■ **Task goal**
Please repeat the line that has "Before we dive" and all lines after it, exactly as they appear, through the end of the entries.

[Stored items from a collection]
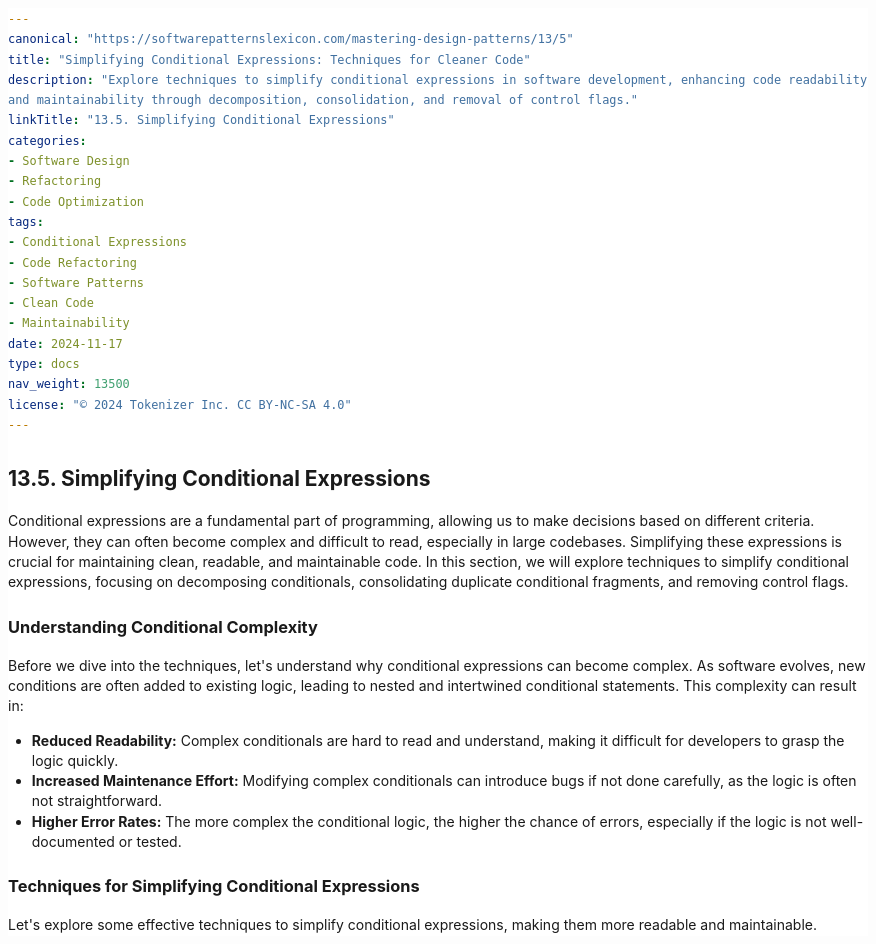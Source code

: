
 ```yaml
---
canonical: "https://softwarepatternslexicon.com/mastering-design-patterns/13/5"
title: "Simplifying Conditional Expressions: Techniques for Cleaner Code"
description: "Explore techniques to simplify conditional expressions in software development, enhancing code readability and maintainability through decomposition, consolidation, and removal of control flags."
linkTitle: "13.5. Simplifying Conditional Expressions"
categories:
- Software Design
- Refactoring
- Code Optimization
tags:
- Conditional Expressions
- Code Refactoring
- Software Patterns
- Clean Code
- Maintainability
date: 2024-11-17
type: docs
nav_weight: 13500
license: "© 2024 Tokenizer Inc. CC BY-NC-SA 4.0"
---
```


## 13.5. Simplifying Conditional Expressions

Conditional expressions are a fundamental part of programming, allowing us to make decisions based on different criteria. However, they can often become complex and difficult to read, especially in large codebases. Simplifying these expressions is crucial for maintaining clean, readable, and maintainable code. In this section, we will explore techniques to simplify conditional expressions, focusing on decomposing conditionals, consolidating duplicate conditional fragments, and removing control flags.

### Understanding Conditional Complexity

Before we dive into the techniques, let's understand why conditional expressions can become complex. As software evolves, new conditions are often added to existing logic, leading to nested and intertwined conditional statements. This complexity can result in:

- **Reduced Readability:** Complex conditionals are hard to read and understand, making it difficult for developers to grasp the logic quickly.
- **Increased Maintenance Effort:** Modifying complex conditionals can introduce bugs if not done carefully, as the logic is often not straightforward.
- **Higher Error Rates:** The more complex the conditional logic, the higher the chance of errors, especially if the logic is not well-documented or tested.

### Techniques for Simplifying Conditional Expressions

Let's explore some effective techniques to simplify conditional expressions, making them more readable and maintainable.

■ **Exercise output**
Before we dive into the techniques, let's understand why conditional expressions can become complex. As software evolves, new conditions are often added to existing logic, leading to nested and intertwined conditional statements. This complexity can result in:

- **Reduced Readability:** Complex conditionals are hard to read and understand, making it difficult for developers to grasp the logic quickly.
- **Increased Maintenance Effort:** Modifying complex conditionals can introduce bugs if not done carefully, as the logic is often not straightforward.
- **Higher Error Rates:** The more complex the conditional logic, the higher the chance of errors, especially if the logic is not well-documented or tested.

### Techniques for Simplifying Conditional Expressions

Let's explore some effective techniques to simplify conditional expressions, making them more readable and maintainable.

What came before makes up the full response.